[[ Data under study, beginning ]]

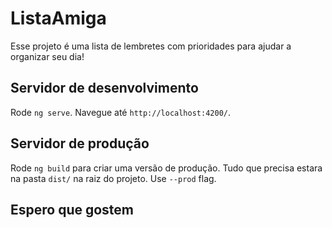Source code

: # ListaAmiga

Esse projeto é uma lista de lembretes com prioridades para ajudar a organizar seu dia!

## Servidor de desenvolvimento

Rode `ng serve`. Navegue até `http://localhost:4200/`.

## Servidor de produção

Rode `ng build` para criar uma versão de produção. Tudo que precisa estara na pasta `dist/` na raiz do projeto. Use `--prod` flag.

## Espero que gostem
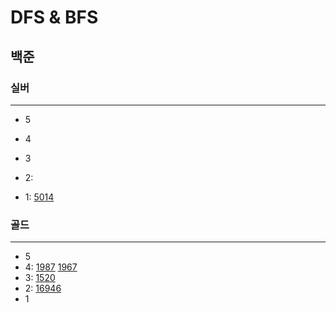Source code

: # DFS & BFS
## 백준

### 실버

---

- 5
- 4
- 3
- 2:

- 1:
[5014](BFS%2F5014%2F5014.md)

### 골드

---

- 5
- 4:
[1987](DFS%2F1987%2F1987.md)
[1967](DFS%2F1967%2F1967.py)
- 3:
[1520](DFS%2F1520%2F1520.md)
- 2:
[16946](16946%2F16946.md)
- 1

[[ Data under study, end ]]

• Exercise instructions
With the pictures omitted, the entries are to be transcribed in full, exactly as they appear.

• Exercise solution
Source code

: # ListaAmiga

Esse projeto é uma lista de lembretes com prioridades para ajudar a organizar seu dia!

## Servidor de desenvolvimento

Rode `ng serve`. Navegue até `http://localhost:4200/`.

## Servidor de produção

Rode `ng build` para criar uma versão de produção. Tudo que precisa estara na pasta `dist/` na raiz do projeto. Use `--prod` flag.

## Espero que gostem
Source code

: # DFS & BFS
## 백준

### 실버

---

- 5
- 4
- 3
- 2:

- 1:
[5014](BFS%2F5014%2F5014.md)

### 골드

---

- 5
- 4:
[1987](DFS%2F1987%2F1987.md)
[1967](DFS%2F1967%2F1967.py)
- 3:
[1520](DFS%2F1520%2F1520.md)
- 2:
[16946](16946%2F16946.md)
- 1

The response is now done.